Mines Minister Obert Mpofu dismissed as inconsequential a campaign launched last week by the Rapaport diamond trading network of New York, warning its members not to buy diamonds from the Marange field

A Harare magistrate on Tuesday relaxed bail conditions for Mutare-based diamond activist Farai Maguwu, accused of publishing or communicating falsehoods prejudicial to the state in connection with the Marange diamond field.

Lawyers for Maguwu, director of the Center for Research and Development in the eastern border city, said that the tight conditions imposed on Maguwu when he was granted bail were curtailing his freedom of association.

VOA Studio 7 correspondent Thomas Chiripasi reported from the Zimbabwean capital.

Elsewhere, Mines Minister Obert Mpofu dismissed as inconsequential a campaign launched last week by the Rapaport diamond trading network of New York, warning its members not to buy diamonds from the Marange field.
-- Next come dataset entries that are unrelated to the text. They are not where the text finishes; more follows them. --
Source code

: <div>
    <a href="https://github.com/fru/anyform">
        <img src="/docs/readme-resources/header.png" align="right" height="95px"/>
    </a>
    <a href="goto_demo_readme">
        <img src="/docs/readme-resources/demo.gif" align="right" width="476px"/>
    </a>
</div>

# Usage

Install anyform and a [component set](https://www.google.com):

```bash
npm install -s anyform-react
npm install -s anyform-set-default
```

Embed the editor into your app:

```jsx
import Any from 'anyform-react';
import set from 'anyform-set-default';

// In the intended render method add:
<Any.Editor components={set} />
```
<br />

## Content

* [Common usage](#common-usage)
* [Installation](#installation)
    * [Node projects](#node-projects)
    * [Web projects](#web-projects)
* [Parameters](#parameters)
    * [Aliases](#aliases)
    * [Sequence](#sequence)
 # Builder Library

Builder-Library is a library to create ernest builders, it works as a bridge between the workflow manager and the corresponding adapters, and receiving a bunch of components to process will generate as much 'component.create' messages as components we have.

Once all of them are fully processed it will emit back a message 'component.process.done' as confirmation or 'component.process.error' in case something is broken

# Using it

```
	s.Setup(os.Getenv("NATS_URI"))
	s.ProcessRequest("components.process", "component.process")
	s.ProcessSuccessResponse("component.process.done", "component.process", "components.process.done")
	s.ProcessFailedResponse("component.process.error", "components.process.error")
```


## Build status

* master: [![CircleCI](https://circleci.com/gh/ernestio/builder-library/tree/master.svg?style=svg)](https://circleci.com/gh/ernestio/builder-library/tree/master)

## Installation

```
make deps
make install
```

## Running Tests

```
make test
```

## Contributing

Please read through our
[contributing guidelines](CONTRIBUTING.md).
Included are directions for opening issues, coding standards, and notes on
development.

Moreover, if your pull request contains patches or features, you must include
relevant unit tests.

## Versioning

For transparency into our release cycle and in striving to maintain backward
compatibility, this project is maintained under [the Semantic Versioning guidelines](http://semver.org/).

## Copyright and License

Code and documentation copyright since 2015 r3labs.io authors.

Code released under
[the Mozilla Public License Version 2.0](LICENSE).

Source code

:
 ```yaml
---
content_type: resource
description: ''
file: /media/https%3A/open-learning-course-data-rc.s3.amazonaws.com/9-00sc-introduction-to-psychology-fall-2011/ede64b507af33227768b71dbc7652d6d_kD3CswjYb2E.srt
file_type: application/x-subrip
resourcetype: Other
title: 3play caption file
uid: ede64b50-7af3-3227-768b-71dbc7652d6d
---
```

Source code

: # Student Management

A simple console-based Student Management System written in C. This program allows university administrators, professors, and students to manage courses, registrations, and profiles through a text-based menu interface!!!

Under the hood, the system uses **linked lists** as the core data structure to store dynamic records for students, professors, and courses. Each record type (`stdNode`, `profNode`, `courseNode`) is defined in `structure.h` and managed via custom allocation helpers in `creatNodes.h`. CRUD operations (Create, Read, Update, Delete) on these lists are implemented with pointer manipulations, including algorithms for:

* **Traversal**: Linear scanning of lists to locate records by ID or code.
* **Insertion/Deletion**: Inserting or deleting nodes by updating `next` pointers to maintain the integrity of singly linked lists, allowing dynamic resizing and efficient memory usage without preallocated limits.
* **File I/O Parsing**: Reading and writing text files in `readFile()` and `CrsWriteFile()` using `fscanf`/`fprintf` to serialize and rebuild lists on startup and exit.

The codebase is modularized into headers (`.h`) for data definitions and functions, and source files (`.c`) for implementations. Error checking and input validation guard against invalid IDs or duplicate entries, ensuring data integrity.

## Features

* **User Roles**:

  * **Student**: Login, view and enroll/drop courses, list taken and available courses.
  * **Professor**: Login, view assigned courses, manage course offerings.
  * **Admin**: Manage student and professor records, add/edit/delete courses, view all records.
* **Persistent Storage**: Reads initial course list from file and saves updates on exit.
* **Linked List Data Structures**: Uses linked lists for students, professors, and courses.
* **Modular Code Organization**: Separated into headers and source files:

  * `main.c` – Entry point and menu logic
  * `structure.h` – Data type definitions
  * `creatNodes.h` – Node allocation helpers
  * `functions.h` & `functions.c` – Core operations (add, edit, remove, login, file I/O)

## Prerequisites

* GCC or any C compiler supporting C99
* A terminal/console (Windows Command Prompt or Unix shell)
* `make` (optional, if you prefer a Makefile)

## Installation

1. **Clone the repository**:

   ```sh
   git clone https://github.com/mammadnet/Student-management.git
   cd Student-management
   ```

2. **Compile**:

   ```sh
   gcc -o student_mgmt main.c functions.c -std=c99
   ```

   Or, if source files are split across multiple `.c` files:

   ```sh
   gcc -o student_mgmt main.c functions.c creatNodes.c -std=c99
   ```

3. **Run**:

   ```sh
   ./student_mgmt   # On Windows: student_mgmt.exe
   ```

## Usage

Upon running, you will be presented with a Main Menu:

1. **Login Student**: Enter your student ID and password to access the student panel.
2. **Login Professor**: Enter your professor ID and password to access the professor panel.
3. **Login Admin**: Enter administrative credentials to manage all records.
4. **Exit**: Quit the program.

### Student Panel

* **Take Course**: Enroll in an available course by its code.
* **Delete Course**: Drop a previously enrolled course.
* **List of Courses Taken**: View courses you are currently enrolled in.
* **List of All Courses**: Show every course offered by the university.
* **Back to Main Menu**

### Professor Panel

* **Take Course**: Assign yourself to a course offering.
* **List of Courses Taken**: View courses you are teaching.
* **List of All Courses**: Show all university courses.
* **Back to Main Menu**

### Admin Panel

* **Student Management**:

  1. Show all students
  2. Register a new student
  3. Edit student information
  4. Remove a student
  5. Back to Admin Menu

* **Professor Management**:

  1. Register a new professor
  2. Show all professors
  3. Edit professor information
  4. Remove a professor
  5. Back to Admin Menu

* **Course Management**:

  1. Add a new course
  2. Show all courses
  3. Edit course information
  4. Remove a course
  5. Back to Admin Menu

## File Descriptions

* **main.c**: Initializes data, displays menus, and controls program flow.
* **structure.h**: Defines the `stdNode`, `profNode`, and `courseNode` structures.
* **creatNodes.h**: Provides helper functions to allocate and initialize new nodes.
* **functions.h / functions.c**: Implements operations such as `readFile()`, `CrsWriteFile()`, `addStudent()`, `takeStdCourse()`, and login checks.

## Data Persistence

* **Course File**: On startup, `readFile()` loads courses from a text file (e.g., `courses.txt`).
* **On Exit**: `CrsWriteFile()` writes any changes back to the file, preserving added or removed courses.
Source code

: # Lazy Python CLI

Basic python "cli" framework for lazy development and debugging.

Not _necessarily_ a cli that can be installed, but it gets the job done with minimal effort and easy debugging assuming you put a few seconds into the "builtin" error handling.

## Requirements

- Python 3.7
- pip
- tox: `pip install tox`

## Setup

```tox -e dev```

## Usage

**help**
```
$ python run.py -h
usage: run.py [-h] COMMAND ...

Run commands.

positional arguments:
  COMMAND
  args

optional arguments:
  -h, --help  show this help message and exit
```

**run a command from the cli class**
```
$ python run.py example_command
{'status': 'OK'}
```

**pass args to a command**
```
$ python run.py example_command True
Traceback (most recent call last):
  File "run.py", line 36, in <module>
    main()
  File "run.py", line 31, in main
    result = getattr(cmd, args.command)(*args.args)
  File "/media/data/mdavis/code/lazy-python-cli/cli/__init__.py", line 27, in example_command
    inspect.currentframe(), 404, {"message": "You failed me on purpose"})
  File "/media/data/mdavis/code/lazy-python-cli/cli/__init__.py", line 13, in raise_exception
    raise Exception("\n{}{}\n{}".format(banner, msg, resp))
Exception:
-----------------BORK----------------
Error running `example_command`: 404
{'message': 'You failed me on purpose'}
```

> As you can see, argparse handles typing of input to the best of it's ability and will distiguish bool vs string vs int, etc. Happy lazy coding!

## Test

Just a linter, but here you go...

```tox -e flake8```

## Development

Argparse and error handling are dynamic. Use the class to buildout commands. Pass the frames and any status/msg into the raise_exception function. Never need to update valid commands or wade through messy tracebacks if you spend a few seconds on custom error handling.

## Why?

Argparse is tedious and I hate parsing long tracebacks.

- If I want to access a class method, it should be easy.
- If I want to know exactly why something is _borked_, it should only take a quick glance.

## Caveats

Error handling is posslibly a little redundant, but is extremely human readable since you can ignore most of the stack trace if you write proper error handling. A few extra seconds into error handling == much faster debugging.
Immediately after the auctioning of 900,000 carat diamonds in Harare last week, the Rapaport Network, also known as RapNet, warned its members to avoid those diamonds or risk being suspended by the organization.

Rapaport said that although some Marange diamonds have been approved for sale by the Kimberley Process Certification Scheme, it will not allow its members to trade in them as it is suspected that human rights violations and illegal smuggling continue in the alluvial diamond field in Marange district of Manicaland province.

Members found to have knowingly offered Marange diamonds for sale on RapNet will be expelled and their names will be publicly communicated, the organization said in a statement.

Mpofu said he was not fazed by the RapNet announcement, arguing that the only organizations that matter in the global diamond industry are the Kimberley Process and the World Diamond Council.